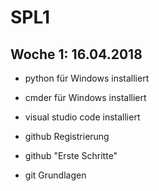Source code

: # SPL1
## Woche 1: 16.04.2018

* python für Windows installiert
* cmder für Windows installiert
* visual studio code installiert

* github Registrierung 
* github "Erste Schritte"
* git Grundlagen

--------

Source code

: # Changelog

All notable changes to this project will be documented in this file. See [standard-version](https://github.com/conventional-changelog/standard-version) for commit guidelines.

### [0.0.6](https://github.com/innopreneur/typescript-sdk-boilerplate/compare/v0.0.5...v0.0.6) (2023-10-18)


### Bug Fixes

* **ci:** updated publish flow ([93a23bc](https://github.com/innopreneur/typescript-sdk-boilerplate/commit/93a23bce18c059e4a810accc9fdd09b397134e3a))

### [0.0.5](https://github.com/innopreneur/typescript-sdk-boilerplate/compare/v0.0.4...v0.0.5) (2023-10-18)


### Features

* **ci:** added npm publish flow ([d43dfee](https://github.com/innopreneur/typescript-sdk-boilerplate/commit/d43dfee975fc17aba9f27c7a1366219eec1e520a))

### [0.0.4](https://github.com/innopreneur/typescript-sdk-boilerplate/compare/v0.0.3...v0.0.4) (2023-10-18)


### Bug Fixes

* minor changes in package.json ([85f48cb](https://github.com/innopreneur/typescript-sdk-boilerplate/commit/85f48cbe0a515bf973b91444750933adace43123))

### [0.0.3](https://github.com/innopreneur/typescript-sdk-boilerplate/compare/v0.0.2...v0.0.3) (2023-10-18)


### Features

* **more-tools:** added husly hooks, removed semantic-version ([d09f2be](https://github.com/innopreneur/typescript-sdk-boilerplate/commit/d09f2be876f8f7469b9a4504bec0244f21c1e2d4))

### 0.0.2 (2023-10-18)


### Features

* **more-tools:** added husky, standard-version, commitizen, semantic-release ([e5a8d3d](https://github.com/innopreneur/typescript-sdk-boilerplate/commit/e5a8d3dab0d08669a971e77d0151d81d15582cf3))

--------

▶ YOUR TASK
Every line that holds the word "publish" should be copied from the records.

▶ EXERCISE OUTPUT
* **ci:** updated publish flow ([93a23bc](https://github.com/innopreneur/typescript-sdk-boilerplate/commit/93a23bce18c059e4a810accc9fdd09b397134e3a))
* **ci:** added npm publish flow ([d43dfee](https://github.com/innopreneur/typescript-sdk-boilerplate/commit/d43dfee975fc17aba9f27c7a1366219eec1e520a))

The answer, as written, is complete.